> [EXERCISE] Copy out every line holding the string "frac" from the records below.

[Excerpts from a dataset]

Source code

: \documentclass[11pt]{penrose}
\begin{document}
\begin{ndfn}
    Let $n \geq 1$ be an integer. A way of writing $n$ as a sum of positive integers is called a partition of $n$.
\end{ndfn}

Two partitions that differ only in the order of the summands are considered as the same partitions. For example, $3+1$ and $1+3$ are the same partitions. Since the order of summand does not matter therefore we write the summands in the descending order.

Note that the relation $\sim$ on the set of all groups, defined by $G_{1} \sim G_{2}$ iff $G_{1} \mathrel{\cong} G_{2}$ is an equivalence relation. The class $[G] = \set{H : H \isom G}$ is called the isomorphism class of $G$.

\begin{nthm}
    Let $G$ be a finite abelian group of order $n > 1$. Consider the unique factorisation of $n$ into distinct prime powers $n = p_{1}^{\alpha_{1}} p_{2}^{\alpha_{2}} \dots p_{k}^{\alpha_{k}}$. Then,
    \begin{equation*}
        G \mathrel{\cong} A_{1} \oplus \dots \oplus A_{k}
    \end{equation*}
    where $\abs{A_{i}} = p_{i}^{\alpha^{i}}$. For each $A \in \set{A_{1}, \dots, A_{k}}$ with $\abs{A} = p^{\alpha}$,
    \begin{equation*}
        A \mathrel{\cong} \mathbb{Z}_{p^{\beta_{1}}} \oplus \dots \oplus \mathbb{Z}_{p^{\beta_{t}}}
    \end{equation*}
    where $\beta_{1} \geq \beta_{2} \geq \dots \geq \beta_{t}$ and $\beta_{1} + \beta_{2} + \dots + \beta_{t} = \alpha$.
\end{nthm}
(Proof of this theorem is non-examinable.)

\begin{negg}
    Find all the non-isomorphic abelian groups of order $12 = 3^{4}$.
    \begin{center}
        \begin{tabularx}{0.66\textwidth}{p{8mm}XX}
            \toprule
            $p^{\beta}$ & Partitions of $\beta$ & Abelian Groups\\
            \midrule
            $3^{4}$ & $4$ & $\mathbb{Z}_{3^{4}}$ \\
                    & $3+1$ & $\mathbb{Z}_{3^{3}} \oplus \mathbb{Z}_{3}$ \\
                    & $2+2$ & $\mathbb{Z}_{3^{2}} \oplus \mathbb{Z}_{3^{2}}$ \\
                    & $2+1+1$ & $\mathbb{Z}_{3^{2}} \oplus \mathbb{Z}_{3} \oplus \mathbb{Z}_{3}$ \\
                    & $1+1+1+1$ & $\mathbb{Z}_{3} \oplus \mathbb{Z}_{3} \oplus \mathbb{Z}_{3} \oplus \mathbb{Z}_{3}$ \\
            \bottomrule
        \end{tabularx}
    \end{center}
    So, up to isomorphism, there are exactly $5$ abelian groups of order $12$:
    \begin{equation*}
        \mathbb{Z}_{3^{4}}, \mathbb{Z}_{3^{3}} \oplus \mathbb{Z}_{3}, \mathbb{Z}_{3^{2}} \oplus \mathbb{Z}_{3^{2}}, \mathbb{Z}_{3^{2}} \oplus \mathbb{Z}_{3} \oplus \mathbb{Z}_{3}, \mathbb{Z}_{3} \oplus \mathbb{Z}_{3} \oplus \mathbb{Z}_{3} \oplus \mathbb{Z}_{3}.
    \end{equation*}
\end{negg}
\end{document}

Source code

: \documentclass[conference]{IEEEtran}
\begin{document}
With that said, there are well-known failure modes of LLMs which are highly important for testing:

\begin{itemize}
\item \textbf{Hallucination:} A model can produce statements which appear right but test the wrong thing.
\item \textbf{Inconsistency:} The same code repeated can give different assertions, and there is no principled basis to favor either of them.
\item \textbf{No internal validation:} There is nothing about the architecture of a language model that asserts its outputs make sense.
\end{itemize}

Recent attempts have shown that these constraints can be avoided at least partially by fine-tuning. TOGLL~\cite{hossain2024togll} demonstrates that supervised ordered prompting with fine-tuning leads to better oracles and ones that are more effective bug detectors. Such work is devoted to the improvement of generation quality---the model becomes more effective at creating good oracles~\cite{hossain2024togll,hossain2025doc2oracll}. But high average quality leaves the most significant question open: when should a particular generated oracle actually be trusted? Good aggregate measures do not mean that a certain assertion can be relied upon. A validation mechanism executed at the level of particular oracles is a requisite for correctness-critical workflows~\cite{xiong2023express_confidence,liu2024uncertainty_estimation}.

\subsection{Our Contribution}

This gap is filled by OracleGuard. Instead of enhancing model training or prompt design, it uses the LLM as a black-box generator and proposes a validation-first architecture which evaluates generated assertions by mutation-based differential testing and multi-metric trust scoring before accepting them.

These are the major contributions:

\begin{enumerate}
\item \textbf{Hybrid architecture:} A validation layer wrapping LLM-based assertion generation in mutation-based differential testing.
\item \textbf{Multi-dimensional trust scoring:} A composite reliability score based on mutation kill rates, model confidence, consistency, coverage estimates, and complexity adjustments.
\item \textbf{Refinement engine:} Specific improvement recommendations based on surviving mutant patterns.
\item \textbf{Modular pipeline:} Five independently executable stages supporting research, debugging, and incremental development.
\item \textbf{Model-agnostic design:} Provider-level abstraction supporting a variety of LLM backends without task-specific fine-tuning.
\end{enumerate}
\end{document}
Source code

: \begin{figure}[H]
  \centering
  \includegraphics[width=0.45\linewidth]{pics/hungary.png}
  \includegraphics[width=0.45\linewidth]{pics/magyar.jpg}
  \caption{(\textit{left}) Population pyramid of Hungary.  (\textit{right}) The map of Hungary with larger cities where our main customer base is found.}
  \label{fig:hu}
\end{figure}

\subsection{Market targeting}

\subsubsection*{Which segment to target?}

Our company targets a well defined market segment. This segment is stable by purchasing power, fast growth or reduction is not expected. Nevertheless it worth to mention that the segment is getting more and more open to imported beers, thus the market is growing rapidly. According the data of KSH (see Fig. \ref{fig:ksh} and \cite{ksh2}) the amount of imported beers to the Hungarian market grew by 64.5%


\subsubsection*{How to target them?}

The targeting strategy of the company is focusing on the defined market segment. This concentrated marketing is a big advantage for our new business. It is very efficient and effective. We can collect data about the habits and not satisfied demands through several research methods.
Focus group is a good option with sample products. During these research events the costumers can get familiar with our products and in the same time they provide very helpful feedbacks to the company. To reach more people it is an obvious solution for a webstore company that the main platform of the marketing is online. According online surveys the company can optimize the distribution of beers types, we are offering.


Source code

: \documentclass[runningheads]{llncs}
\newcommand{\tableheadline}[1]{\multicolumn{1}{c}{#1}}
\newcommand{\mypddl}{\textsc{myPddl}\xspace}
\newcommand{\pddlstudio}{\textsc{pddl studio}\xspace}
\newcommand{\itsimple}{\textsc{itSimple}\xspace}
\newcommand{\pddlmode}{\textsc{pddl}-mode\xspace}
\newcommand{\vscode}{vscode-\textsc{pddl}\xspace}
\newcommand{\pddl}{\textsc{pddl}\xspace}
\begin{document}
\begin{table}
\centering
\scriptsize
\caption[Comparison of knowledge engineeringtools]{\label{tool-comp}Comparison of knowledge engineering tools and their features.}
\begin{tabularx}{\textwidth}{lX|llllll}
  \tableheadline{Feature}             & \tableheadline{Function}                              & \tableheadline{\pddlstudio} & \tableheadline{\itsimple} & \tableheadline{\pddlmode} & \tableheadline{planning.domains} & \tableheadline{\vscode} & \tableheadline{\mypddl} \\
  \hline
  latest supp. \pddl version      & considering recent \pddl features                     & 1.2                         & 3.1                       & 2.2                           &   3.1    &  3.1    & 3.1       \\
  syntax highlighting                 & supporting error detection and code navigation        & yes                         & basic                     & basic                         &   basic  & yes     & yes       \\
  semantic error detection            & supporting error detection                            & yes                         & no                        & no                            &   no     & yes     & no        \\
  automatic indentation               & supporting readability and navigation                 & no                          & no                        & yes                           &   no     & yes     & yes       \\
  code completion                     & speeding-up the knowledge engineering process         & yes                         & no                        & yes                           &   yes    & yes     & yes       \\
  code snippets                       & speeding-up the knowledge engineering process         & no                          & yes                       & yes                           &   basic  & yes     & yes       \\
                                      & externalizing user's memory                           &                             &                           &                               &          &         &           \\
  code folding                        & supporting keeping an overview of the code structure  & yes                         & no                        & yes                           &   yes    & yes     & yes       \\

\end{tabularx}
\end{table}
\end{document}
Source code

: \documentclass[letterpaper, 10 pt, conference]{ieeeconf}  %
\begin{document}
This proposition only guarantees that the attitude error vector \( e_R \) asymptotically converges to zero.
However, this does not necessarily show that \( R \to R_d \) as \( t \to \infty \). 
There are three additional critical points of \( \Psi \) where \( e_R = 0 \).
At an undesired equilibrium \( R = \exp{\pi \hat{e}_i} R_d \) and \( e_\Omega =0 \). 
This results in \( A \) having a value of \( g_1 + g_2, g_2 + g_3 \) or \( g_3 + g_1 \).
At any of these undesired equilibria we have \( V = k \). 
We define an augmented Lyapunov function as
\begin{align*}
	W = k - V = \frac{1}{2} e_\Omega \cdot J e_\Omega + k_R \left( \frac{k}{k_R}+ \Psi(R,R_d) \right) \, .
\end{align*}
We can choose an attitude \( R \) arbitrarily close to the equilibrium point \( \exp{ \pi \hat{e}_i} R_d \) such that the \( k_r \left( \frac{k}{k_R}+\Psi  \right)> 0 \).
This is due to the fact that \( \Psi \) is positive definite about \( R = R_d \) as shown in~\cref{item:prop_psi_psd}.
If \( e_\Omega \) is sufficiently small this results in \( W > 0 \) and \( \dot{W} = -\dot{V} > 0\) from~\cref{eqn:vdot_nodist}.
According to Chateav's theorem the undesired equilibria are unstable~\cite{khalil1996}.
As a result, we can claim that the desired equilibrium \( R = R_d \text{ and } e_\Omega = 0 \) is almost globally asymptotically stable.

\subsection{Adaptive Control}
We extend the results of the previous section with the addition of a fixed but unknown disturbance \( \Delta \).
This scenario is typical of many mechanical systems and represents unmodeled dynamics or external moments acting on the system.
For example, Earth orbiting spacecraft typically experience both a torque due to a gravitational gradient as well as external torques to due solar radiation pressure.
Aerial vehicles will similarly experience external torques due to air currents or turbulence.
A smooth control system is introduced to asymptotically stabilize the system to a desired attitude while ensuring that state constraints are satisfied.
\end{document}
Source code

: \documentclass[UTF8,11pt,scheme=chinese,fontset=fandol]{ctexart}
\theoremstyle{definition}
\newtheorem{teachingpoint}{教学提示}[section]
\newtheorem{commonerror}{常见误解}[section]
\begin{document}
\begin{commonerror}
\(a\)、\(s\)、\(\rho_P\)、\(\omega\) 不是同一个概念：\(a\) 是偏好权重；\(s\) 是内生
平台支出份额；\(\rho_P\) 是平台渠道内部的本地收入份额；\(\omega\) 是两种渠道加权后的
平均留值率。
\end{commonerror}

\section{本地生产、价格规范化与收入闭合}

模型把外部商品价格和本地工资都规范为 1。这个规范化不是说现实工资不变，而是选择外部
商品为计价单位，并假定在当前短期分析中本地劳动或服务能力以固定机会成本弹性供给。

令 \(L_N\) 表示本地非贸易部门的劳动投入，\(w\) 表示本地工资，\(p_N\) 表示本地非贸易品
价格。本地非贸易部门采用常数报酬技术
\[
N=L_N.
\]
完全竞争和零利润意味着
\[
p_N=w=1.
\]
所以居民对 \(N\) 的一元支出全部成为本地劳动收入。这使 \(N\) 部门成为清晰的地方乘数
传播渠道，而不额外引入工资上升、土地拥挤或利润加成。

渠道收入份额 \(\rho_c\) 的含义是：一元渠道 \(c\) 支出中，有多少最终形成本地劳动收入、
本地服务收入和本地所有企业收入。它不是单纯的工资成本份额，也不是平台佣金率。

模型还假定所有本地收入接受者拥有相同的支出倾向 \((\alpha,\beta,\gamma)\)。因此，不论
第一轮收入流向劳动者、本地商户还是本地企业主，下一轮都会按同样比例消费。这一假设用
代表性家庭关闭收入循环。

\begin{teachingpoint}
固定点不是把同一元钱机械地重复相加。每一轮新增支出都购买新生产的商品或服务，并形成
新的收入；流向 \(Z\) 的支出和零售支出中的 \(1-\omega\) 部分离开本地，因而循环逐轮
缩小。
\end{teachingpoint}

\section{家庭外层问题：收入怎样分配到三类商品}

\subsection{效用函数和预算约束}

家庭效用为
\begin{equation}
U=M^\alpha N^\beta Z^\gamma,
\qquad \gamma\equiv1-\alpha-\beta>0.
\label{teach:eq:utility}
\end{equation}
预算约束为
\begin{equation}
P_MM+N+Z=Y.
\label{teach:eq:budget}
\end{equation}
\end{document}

> [ANSWER AREA]
	W = k - V = \frac{1}{2} e_\Omega \cdot J e_\Omega + k_R \left( \frac{k}{k_R}+ \Psi(R,R_d) \right) \, .
We can choose an attitude \( R \) arbitrarily close to the equilibrium point \( \exp{ \pi \hat{e}_i} R_d \) such that the \( k_r \left( \frac{k}{k_R}+\Psi  \right)> 0 \).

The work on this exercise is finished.